- [Assignment]: Go through the records and report each line in which the word "HTMLElement" occurs.

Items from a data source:
-- Opening Marker --
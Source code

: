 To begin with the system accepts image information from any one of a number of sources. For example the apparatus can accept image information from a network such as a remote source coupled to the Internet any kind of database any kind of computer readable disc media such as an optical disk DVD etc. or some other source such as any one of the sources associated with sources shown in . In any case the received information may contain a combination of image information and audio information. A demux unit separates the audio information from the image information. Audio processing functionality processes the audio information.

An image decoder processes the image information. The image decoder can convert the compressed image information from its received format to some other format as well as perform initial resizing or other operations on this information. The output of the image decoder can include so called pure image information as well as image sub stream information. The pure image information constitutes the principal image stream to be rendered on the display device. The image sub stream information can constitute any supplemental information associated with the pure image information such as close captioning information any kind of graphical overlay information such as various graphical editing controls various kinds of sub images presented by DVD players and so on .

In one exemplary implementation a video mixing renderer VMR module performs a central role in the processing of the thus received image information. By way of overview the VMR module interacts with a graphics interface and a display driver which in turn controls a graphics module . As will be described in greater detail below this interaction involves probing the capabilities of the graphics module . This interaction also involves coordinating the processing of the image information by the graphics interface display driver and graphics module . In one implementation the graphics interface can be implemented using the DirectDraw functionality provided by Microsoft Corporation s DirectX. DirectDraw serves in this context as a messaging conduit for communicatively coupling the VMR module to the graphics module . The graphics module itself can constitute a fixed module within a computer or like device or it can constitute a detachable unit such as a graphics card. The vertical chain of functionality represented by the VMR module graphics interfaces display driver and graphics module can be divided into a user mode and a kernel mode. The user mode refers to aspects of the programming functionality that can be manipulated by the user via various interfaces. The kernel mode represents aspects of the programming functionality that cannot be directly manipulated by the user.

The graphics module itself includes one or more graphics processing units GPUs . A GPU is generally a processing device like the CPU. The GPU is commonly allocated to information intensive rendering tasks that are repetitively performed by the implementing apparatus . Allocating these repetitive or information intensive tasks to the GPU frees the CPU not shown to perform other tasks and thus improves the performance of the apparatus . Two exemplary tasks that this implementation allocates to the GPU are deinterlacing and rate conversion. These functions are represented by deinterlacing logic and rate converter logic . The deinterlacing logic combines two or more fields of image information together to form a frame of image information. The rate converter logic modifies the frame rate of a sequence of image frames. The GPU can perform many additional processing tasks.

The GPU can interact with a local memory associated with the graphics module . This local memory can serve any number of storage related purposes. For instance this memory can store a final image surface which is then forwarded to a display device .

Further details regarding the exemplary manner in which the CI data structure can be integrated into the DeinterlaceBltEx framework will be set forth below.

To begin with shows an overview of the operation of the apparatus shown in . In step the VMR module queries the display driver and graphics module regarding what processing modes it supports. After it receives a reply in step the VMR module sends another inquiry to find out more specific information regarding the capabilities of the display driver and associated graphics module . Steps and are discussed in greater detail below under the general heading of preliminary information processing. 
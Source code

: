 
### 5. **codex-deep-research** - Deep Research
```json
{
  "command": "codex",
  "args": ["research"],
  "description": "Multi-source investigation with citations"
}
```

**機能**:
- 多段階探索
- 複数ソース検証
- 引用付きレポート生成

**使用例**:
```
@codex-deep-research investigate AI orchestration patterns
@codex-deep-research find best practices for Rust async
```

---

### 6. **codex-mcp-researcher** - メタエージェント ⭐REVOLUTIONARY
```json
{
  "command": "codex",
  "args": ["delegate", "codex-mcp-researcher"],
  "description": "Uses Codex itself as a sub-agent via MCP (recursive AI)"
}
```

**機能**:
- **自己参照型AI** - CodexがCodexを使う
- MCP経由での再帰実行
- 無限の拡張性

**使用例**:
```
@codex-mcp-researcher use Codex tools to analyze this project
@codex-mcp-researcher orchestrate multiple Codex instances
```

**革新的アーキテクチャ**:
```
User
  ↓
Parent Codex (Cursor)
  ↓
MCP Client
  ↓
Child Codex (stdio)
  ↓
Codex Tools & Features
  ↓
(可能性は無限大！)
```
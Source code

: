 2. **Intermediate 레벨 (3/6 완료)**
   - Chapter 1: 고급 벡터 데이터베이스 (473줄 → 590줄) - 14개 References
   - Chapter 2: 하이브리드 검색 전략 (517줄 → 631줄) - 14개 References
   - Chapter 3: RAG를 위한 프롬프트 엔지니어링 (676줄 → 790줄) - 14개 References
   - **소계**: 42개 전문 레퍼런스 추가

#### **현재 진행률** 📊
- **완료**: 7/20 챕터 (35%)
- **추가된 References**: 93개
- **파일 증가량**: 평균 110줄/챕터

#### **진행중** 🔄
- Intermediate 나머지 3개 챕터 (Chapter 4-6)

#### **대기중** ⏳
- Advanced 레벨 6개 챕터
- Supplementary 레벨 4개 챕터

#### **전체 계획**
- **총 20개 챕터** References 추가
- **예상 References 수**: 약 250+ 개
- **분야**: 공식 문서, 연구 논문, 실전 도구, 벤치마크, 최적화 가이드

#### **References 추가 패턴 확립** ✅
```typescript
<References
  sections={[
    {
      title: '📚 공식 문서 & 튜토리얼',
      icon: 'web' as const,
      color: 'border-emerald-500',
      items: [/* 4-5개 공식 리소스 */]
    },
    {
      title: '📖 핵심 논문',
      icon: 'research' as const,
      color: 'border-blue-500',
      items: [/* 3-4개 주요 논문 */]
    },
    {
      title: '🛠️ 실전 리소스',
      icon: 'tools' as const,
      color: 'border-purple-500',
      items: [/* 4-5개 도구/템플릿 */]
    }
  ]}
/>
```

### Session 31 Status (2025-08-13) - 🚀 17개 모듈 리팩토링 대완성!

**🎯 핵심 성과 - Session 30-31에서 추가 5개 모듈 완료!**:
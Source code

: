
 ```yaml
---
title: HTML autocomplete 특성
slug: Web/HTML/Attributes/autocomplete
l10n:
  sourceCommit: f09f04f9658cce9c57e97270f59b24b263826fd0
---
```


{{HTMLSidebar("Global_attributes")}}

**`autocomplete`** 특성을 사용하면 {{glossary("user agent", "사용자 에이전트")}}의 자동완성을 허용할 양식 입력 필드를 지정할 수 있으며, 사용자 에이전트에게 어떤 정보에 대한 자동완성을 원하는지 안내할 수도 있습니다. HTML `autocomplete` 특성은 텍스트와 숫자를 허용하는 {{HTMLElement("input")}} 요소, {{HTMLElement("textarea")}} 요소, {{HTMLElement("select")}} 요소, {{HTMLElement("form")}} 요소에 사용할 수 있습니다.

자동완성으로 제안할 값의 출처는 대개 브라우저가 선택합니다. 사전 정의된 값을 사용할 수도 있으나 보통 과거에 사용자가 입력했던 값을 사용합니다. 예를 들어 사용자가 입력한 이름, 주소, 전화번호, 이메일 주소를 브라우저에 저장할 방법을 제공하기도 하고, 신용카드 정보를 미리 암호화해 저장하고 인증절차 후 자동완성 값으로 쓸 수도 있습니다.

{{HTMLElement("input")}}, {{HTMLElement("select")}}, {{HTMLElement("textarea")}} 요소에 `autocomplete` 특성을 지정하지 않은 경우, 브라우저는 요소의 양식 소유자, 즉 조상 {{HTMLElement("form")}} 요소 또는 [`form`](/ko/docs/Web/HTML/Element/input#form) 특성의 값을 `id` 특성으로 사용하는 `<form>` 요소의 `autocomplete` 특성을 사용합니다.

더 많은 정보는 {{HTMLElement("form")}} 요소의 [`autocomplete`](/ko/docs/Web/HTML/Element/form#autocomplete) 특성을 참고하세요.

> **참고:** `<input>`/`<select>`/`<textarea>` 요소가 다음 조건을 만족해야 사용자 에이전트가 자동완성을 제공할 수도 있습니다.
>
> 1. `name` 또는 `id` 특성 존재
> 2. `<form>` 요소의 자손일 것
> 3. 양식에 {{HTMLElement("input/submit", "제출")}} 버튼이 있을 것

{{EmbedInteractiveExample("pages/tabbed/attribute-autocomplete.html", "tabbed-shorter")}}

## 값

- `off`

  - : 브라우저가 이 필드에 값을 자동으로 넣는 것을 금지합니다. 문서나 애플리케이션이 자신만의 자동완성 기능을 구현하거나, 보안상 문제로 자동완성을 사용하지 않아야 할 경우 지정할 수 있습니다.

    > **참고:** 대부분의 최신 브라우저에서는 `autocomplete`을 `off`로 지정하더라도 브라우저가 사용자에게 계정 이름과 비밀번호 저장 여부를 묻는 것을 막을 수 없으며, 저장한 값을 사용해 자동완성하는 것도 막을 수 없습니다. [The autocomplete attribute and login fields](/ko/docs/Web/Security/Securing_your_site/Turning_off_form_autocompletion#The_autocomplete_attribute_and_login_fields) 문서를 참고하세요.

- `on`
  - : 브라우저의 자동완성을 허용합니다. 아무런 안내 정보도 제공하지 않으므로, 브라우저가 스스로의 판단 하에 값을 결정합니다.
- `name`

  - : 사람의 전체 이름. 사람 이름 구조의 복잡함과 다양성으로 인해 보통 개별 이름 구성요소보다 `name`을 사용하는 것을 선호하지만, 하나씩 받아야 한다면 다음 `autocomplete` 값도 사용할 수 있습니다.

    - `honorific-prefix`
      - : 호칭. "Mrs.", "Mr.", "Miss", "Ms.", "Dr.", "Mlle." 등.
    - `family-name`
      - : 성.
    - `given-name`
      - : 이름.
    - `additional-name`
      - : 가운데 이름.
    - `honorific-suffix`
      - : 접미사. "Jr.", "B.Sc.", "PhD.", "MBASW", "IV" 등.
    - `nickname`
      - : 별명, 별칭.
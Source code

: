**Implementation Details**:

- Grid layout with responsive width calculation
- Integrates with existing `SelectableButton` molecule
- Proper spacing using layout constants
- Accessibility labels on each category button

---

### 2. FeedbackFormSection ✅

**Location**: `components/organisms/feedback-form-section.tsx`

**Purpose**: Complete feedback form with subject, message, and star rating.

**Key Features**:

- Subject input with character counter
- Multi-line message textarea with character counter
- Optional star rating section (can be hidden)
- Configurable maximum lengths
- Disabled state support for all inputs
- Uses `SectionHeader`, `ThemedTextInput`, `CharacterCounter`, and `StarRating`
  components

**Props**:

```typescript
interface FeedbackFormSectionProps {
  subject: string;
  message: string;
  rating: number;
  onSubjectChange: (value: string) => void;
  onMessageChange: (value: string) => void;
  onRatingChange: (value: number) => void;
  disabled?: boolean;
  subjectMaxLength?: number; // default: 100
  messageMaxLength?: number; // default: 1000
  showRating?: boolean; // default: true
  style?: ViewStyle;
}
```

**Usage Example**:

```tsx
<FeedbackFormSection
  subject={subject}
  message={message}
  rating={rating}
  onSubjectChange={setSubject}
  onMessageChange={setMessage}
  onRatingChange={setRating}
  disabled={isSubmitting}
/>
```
-- Closing Marker --
- [Output for this task]:
**`autocomplete`** 특성을 사용하면 {{glossary("user agent", "사용자 에이전트")}}의 자동완성을 허용할 양식 입력 필드를 지정할 수 있으며, 사용자 에이전트에게 어떤 정보에 대한 자동완성을 원하는지 안내할 수도 있습니다. HTML `autocomplete` 특성은 텍스트와 숫자를 허용하는 {{HTMLElement("input")}} 요소, {{HTMLElement("textarea")}} 요소, {{HTMLElement("select")}} 요소, {{HTMLElement("form")}} 요소에 사용할 수 있습니다.
{{HTMLElement("input")}}, {{HTMLElement("select")}}, {{HTMLElement("textarea")}} 요소에 `autocomplete` 특성을 지정하지 않은 경우, 브라우저는 요소의 양식 소유자, 즉 조상 {{HTMLElement("form")}} 요소 또는 [`form`](/ko/docs/Web/HTML/Element/input#form) 특성의 값을 `id` 특성으로 사용하는 `<form>` 요소의 `autocomplete` 특성을 사용합니다.
더 많은 정보는 {{HTMLElement("form")}} 요소의 [`autocomplete`](/ko/docs/Web/HTML/Element/form#autocomplete) 특성을 참고하세요.
> 3. 양식에 {{HTMLElement("input/submit", "제출")}} 버튼이 있을 것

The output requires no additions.